Stored data entries:
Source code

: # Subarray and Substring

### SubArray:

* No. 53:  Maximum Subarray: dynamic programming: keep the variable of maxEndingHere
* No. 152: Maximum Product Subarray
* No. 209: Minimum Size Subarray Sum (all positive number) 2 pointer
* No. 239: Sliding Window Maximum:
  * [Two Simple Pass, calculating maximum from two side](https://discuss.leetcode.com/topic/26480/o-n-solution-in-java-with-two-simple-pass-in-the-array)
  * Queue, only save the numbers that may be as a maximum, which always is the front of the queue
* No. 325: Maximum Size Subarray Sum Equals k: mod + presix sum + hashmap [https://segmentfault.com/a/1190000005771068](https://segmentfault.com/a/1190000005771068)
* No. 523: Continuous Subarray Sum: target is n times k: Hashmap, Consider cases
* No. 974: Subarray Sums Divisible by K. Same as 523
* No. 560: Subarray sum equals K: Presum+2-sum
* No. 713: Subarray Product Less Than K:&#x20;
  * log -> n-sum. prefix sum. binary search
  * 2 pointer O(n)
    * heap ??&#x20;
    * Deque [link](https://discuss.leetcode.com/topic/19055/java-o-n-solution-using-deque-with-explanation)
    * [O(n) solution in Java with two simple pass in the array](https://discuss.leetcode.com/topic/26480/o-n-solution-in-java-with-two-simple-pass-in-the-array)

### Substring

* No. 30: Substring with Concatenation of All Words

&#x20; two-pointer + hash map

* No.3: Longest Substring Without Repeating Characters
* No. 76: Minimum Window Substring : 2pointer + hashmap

The task: Check every line above for the string "java" and copy those that have it.

Answer:
  * [Two Simple Pass, calculating maximum from two side](https://discuss.leetcode.com/topic/26480/o-n-solution-in-java-with-two-simple-pass-in-the-array)
    * Deque [link](https://discuss.leetcode.com/topic/19055/java-o-n-solution-using-deque-with-explanation)
    * [O(n) solution in Java with two simple pass in the array](https://discuss.leetcode.com/topic/26480/o-n-solution-in-java-with-two-simple-pass-in-the-array)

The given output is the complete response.